-- WHAT IS NEEDED --
The required answer is every line of the data containing the word "this".

-- SOURCE INFORMATION --
━━━

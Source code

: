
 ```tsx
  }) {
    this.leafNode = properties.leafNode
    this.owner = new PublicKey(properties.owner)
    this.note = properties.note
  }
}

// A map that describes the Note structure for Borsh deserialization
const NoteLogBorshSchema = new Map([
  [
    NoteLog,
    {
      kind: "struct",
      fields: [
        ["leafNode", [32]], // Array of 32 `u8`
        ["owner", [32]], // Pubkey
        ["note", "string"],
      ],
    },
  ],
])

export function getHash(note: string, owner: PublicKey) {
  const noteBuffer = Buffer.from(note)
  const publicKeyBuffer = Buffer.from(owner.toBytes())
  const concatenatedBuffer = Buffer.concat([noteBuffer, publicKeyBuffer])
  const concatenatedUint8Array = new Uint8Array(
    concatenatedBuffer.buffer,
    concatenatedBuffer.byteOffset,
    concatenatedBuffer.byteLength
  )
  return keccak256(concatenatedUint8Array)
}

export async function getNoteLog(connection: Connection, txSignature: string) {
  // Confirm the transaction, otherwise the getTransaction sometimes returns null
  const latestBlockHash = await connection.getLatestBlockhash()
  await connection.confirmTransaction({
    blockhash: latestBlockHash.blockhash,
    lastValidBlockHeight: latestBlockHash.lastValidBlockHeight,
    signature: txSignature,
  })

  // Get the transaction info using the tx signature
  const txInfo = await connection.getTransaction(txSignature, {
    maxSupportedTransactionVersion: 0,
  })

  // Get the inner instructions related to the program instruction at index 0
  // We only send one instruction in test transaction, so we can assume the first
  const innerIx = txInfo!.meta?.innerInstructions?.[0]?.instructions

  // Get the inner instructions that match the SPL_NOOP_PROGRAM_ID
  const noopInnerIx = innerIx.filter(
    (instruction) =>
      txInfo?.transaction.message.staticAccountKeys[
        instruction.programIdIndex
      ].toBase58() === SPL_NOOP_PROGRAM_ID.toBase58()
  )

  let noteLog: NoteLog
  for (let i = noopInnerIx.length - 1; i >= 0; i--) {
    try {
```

━━━

-- RESPONSE BOX --
    this.leafNode = properties.leafNode
    this.owner = new PublicKey(properties.owner)
    this.note = properties.note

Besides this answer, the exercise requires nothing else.